I have the the diagnostic attached and would appreciate any further guidance. Thanks a lot.

tower-diagnostics-20150828-1354.zip

Link to comment

I removed disk 7, started the server and was running another parity check. These errors that were causing the parity check to stop:

Aug 28 13:38:10 Tower kernel: md: parity incorrect, sector=2004194360
Aug 28 13:38:41 Tower kernel: sas: Enter sas_scsi_recover_host busy: 32 failed: 32
Aug 28 13:38:41 Tower kernel: sas: trying to find task 0xffff880205dec400

 

Next were read and write errors and finally disk 3 was disabled.

 

I ordered a new drive but in what order should I run the process? Would that be correct:

1.) preclear the new drive

2.) swap disc 3

3.) run a new parity check

 

I have the the diagnostic attached and would appreciate any further guidance. Thanks a lot.

 

This kind of error is not usually a physical drive issue but an interface issue.  It usually means contact with the drive is lost, so nothing wrong with the drive, but if you cannot talk to it, you will have a lot of errors including read and write errors and then the drive is dropped by the kernel.  It's not the drive's fault, and nothing is wrong with the drive.  It could be a cabling or power issue, or a controller issue.  Sorry, I haven't looked at the diagnostics yet.  Maybe later...

Link to comment

Thanks Rob. If you would kindly look into the diagnostics...that would be excellent.

 

I have almost all data from disc 3 on my 2nd server and doing the remaining backup as we speak. The Smart Test I was starting is stuck at 10%...so I might need to first power down the server and checking the cabling. You are right..I might have damaged the cabling when I pulled off the empty disc drive but I'm going to install the new drive afterwards.

 

Let's see how the "old" drive behaves when I preclear it....this will making sure that the drive is in proper condition. I will post the results here.

 

Thanks a lot.

 

[EDIT] The data rebuild ended without any further errors. I started a SMART extended self-test (the short self-test didn't reported any errors). I will upload the SMART report as soon as it finishes.

 

However, 12 movies are damaged now. HUGE issue as I can't trust the data integrity any more. I saw this before but this is massive now.

Link to comment

Your syslog shows unRAID 6.0.1, but it's not.  Here is 6.0.1 -

Aug 21 14:57:33 Tower kernel: Linux version 4.0.4-unRAID (root@develop64) (gcc version 4.8.2 (GCC) ) #5 SMP PREEMPT Fri Jun 19 22:47:24 PDT 2015

Your unRAID appears to have been built 8 days later, probably based on 6.0.1, looks like this -

Aug 28 10:54:54 Tower kernel: Linux version 4.0.4-unRAID (root@Server) (gcc version 4.8.2 (GCC) ) #1 SMP PREEMPT Sat Jun 27 01:01:48 BST 2015

I have no idea whether that is significant or not.

 

Your SAS card (using mvsas) quit on you at Aug 28 13:38:10, just over 2.5 hours into the parity check.  First errors were -

Aug 28 13:38:10 Tower kernel: drivers/scsi/mvsas/mv_94xx.c 625:command active 0FFFFDFF,  slot [69].

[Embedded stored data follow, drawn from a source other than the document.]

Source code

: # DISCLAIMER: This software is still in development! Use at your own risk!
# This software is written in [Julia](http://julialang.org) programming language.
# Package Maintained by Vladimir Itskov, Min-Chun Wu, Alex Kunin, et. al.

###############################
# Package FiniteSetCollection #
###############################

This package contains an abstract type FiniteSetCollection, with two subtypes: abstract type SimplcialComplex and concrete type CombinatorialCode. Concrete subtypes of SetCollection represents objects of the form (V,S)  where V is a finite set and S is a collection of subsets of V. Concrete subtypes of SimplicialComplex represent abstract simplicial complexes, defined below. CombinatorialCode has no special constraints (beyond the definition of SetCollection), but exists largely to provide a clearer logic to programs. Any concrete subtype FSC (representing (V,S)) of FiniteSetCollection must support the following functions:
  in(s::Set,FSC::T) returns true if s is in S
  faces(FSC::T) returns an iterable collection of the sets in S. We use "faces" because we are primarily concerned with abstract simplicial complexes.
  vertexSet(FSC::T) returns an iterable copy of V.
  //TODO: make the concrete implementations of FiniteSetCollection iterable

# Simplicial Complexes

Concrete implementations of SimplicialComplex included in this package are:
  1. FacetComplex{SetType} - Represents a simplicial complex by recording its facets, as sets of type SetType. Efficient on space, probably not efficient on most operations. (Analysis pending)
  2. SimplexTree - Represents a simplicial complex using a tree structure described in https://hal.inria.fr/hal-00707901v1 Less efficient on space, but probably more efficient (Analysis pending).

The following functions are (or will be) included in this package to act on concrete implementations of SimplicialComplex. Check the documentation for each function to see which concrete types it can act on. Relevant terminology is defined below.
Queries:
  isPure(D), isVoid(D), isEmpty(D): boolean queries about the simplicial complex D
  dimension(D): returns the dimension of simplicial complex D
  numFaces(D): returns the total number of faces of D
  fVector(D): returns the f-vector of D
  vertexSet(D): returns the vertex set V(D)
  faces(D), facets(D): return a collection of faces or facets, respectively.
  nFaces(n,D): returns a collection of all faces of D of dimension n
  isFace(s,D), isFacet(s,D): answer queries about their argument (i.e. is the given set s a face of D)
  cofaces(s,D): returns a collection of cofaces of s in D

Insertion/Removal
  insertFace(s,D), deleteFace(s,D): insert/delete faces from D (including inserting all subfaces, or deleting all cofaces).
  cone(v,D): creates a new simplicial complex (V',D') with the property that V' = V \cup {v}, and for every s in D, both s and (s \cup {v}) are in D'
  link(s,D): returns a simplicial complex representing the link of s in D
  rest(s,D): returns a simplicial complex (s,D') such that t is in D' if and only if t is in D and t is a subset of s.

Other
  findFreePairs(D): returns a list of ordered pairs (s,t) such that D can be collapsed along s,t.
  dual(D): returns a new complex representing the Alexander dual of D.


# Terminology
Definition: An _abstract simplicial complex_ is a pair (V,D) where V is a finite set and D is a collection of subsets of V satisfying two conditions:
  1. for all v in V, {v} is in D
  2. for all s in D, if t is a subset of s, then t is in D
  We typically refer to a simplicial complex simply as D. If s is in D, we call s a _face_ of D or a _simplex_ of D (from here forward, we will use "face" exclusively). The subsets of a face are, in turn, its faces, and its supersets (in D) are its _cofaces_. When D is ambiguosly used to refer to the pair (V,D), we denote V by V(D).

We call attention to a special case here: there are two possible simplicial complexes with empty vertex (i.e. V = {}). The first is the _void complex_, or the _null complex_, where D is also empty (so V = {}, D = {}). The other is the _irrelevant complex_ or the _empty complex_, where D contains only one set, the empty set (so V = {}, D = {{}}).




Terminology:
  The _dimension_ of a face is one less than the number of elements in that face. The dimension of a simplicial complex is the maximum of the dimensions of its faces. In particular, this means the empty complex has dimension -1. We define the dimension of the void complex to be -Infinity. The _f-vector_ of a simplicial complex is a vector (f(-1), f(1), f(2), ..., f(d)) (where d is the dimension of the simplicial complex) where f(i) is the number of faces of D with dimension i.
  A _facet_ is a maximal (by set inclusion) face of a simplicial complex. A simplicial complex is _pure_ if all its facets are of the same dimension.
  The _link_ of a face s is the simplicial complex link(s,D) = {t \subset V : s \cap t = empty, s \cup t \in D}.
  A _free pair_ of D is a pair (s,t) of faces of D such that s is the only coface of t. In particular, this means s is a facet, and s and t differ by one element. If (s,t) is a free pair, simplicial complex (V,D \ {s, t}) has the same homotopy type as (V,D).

Aug 28 13:38:10 Tower kernel: drivers/scsi/mvsas/mv_94xx.c 625:command active FFFFFFFD,  slot [21].

Aug 28 13:38:10 Tower kernel: drivers/scsi/mvsas/mv_94xx.c 625:command active FFFFFFEF,  slot [44].

Aug 28 13:38:10 Tower kernel: md: parity incorrect, sector=2004192336

Aug 28 13:38:10 Tower kernel: md: parity incorrect, sector=2004192344

...snipped - more parity errors...

Aug 28 13:38:41 Tower kernel: sas: Enter sas_scsi_recover_host busy: 32 failed: 32

Aug 28 13:38:41 Tower kernel: sas: trying to find task 0xffff880205dec400

Aug 28 13:38:41 Tower kernel: sas: sas_scsi_find_task: aborting task 0xffff880205dec400

Aug 28 13:38:41 Tower kernel: sas: sas_scsi_find_task: task 0xffff880205dec400 is aborted

Aug 28 13:38:41 Tower kernel: sas: sas_eh_handle_sas_errors: task 0xffff880205dec400 is aborted

...snipped - aborted the tasks...

No clues above about what actually went wrong with the card.  When I have seen this in the past, the next drives to be accessed are unresponsive, and are dropped.  In your case, ata11 (Disk 3) was first and ata13 was second.  Some how, the drive associated with ata13 recovers after a hard reset, but ata11 does not, and is finally dropped, disabled.  That usually always means there is nothing wrong with the drive, just a lost connection, fixed by a reboot.  A SAS controller crash like this has always been hard to diagnose.  You can check for a firmware update.  Some have just replaced the card.  Wish I had better advice, but I don't.  What I *can* say is the drives are probably all fine.

 

Edit: I will probably split these last posts out, into a support topic in the General Support for v6 board.

Link to comment

Rob, yes please feel free to move the last posts wherever you think it should be posted. Only two comments:

1.) I'm running the unRAID 6.0.1 Media Build, that's why you see a different build date.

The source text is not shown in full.